Question
1.A company has $100,000 face value of bonds outstanding. The unamortized premium on these bonds is $2,700. If the company redeemed these bonds at 99%
1.A company has $100,000 face value of bonds outstanding. The unamortized premium on these bonds is $2,700. If the company redeemed these bonds at 99%, the gain (loss) on the redemption is:
a.$ 1,000
b. $(1,000)
c.$(2,700)
d.$ 2,700
e.$ 3,700
2.On December 31, 20X1, Asta Corporation borrowed $65,000 by signing a 5-year, 14% installment note requiring annual payments (on December 31) of accrued interest plus fixed (equal) amounts of principal. What journal entry would record the first payment on December 31, 20X2?

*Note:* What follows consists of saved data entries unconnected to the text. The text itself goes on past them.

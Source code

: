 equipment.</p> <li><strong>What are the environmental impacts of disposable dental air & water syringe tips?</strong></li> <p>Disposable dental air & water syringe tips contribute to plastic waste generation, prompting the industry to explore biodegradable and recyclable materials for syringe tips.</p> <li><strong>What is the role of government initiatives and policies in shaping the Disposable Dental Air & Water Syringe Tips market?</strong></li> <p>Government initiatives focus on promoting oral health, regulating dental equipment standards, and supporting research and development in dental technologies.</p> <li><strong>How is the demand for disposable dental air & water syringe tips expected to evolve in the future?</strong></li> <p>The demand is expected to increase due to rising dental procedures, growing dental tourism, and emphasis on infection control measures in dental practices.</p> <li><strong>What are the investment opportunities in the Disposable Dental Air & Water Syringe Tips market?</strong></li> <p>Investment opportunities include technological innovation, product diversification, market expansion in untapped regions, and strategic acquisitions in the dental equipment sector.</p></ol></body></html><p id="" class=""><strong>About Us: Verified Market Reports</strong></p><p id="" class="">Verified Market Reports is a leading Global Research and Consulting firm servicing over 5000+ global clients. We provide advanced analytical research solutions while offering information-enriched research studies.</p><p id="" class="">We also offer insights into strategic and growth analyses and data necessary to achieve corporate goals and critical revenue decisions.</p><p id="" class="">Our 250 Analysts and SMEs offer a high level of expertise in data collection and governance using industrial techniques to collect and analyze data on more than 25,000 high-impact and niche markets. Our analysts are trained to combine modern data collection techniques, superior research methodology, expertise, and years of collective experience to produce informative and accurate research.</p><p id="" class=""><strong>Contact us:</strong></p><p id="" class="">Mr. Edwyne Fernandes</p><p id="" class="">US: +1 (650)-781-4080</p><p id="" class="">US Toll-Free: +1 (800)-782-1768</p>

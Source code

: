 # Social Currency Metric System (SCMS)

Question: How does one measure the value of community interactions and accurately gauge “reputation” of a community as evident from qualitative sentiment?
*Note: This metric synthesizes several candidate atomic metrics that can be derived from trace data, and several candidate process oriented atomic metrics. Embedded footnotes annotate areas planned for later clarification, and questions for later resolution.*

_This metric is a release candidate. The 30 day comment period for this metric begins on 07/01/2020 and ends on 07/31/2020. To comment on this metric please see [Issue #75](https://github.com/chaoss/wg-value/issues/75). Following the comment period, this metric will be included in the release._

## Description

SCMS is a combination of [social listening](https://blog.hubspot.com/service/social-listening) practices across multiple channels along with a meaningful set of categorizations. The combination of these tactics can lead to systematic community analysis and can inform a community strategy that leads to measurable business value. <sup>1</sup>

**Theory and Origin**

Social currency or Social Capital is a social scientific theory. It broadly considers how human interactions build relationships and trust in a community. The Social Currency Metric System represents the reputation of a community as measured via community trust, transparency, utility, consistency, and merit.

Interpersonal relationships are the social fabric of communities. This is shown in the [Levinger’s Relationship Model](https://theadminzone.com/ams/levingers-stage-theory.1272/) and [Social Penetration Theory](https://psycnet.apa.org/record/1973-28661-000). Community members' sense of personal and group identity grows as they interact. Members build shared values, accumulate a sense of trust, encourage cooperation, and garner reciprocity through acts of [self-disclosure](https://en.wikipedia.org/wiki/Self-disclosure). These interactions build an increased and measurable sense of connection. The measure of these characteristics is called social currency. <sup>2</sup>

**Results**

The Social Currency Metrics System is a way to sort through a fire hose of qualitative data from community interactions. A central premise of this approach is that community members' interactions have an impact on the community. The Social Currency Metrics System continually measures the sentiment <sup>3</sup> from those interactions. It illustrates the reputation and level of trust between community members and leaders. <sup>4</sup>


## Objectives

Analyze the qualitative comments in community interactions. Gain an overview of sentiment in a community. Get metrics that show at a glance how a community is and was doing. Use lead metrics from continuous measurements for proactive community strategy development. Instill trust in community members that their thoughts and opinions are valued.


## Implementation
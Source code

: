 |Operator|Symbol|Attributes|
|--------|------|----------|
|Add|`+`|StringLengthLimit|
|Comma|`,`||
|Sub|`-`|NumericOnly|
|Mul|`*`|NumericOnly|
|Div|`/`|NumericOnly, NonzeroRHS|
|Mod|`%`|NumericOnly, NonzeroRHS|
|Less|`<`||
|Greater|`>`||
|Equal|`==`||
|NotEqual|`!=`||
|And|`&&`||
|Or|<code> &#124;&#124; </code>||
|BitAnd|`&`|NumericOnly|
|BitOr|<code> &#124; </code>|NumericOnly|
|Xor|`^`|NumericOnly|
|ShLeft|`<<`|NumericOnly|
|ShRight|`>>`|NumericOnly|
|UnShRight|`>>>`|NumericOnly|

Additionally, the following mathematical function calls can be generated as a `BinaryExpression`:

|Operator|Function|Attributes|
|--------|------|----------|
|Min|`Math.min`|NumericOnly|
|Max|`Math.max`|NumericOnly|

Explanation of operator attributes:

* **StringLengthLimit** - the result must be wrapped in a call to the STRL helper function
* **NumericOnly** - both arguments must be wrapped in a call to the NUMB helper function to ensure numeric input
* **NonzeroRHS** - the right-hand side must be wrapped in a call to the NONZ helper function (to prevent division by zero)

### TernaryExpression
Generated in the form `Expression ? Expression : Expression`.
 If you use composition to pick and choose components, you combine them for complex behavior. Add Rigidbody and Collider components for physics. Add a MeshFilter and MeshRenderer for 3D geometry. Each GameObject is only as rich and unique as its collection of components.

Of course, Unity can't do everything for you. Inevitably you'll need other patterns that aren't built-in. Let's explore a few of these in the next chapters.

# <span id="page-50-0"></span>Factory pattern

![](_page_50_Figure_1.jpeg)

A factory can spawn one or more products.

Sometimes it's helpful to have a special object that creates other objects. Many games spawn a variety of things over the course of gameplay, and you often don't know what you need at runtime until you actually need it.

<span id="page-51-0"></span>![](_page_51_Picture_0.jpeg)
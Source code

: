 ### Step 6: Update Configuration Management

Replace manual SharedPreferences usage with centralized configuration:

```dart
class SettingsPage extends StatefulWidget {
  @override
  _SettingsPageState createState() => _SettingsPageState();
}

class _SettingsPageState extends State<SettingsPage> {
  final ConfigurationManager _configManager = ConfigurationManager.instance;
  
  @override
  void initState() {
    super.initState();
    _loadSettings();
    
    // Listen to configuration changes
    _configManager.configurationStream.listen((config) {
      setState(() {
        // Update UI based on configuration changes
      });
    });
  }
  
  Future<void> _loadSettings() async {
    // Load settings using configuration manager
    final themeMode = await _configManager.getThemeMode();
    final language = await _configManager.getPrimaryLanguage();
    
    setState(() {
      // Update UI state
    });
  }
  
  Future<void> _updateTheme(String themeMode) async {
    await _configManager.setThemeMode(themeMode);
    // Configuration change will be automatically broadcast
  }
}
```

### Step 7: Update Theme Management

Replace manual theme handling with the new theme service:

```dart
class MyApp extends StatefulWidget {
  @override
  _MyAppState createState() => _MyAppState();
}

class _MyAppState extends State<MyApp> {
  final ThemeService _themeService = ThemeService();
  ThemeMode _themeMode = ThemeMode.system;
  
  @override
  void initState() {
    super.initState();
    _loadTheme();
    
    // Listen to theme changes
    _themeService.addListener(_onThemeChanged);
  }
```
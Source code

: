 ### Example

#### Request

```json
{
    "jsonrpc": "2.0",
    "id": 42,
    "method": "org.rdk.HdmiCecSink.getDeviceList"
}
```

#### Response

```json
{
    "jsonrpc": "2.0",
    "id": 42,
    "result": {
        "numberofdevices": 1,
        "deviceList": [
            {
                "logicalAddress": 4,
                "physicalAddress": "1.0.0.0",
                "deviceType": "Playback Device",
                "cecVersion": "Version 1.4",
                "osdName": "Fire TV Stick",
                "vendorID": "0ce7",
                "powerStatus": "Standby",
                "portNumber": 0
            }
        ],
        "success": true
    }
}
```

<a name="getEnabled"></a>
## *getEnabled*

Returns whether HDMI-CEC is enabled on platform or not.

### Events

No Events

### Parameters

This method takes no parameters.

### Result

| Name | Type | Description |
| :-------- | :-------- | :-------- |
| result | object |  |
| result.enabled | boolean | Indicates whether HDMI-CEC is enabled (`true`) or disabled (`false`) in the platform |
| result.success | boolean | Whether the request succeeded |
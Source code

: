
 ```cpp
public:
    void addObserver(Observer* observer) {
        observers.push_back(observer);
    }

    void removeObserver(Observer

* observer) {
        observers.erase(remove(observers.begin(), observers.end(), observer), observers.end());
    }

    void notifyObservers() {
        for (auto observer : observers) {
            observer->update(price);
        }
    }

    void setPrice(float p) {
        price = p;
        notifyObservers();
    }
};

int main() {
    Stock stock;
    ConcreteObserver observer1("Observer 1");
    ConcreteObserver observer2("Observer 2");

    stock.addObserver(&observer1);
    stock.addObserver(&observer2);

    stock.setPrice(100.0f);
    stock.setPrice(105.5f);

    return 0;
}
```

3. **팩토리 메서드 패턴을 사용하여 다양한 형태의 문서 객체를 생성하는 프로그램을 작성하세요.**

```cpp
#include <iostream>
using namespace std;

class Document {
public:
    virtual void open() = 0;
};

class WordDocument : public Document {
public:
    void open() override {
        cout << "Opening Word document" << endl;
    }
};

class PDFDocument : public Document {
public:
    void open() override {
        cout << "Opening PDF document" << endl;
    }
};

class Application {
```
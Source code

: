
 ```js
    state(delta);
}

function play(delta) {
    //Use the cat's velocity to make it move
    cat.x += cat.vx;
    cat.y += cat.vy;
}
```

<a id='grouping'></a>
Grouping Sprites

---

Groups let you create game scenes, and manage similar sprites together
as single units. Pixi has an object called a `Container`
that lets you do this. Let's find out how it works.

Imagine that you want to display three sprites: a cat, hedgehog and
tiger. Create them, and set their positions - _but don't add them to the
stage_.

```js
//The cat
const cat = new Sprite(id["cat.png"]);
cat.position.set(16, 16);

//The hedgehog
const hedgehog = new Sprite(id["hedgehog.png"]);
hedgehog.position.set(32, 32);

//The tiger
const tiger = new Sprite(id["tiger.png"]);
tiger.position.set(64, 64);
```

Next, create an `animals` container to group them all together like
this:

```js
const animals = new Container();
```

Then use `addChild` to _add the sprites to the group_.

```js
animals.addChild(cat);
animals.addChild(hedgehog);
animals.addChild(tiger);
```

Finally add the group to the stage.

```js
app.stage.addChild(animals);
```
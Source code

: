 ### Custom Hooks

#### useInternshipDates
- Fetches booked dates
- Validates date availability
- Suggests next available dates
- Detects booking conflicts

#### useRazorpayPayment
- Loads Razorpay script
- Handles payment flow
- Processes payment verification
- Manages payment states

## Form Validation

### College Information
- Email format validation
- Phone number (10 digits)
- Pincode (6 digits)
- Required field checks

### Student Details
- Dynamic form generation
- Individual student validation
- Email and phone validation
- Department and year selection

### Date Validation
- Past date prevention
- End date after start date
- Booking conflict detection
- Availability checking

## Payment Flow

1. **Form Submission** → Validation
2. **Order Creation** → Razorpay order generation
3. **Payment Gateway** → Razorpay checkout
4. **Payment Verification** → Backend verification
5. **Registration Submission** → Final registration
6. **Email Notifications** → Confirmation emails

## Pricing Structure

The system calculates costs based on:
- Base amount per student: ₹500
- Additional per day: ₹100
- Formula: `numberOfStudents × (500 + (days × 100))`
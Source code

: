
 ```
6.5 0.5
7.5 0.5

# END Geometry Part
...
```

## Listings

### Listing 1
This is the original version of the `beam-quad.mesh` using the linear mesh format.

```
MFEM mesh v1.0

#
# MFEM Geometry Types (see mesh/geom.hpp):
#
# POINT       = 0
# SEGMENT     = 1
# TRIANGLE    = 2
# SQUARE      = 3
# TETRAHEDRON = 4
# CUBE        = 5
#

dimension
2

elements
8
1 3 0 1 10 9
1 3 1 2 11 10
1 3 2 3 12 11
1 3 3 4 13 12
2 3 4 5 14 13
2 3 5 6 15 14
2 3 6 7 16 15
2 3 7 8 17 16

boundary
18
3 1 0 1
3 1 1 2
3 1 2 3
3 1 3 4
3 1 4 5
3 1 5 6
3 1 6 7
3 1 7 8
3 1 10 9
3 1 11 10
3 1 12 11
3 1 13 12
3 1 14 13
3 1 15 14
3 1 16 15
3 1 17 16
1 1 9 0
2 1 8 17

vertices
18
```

a.Interest Expense ......................................................................1,820.00
Notes Payable ...........................................................................13,000.00
Cash ...................................................................................14,820.00
b.Notes Payable ...........................................................................14,820.00
Interest Payable ..............................................................1,820.00
Cash ..................................................................................13,000.00
c.Interest Expense ......................................................................9,100.00
Notes Payable ..........................................................................13,000.00
Cash ..................................................................................22,100.00
d.Notes Payable ..........................................................................13,000.00
Cash ..................................................................................13,000.00
e.Notes Payable ..........................................................................22,100.00
Cash ..................................................................................22,100.00
3.On January 1, 20X1, X Corporation issued $100,000 face value of 20-year bonds, paying 9%
(contractual rate) interest annually on December 31. At the time of their issue, buyers demanded a 10% (market rate) return on their investment, and the cash proceeds of the issue to X Corporation amounted to $91,486. If the corporation uses the effective interest method, the amount of discount amortization to be recorded on December 31, 20X1 is:
a.$9,000
b.$8,514
c.$765
d.$486
e.$149
4.On January 1, 20X1, Mira Corporation issues $100,000 of 8-year bonds, paying 5% (contractual rate) interest semiannually on June 30 and December 31. The market rate of interest on the date of sale is 3%. The entry to record the sale of the bonds on the date of issue is:
a.Cash ................................................................................................102,690
Bonds Payable ......................................................................102,690
b.Cash ................................................................................................114,131
Bonds Payable ......................................................................114,131
c.Cash ................................................................................................100,000
Bonds Payable ......................................................................100,000
d.Cash ................................................................................................111,441
Bonds Payable ......................................................................111,441
e.Cash ................................................................................................113,901
Bonds Payable ......................................................................113,901
5.If a company sells a bond at a discount:
a.The market rate of interest was lower than the contractual rate of interest.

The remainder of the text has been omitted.